Pumpkin, an affordable, slightly sweet gourd, is readily available for most between September and March. Often relegated to pies and other sweet desserts, pumpkin is actually high in nutritional value, although this tends to be lost when it is combined with copious amounts of sugar and butter.

On its own, this gourd is rich in vitamins A and C, which help to prevent aging, support a healthy immune system, and keep your eyesight and skin healthy and youthful. In most cases, pumpkin juice is recommended to aid in treating bladder problems, as the unique composition of pumpkin can help to relieve overactive bladder syndrome.

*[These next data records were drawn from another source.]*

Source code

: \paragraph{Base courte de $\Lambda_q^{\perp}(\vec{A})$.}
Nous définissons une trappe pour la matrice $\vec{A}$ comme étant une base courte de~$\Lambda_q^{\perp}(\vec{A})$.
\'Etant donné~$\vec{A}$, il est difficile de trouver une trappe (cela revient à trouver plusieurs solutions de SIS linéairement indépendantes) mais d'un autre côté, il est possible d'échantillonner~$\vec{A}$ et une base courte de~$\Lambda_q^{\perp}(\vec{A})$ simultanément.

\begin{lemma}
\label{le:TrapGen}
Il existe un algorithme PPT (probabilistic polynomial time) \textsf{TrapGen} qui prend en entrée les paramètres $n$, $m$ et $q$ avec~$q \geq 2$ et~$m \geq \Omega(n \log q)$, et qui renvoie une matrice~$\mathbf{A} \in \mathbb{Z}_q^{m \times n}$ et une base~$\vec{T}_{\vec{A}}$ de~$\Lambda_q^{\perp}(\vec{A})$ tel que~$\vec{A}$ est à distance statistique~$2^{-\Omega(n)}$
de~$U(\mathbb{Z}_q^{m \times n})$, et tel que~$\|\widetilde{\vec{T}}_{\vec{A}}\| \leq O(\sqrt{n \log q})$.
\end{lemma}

Although it is often recommended to use vegetables and fruits in juicing recipes without peeling them as the skin often contains a fair amount of the produce’s nutrition, the skin and seeds from a pumpkin can damage your juicer, and should be removed prior to making pumpkin juice.

Here are some recipes to get you started. You can alter the quantities or the ingredients based on your personal preferences.

Pumpkin Pie Juice

1 small pumpkin (approximately 4 cups of cubed pumpkin flesh)
1/2 cup water
1/4 teaspoon ground ginger
1/4 teaspoon ground cinnamon
1 teaspoon local honey
Juice the pumpkin and then stir in the remaining ingredients before serving.

Tropical Pumpkin Juice

1 small pumpkin
2 apples (any variety)
1/2 cup pineapple
1/4 teaspoon ginger
1/4 teaspoon allspice
Water, to taste
Juice the pumpkin, apples, and pineapple before stirring in the spices and thinning the mixture out with water.

If you do not want to use a whole pumpkin for any of these recipes, you can easily freeze the fresh leftovers for use in other recipes.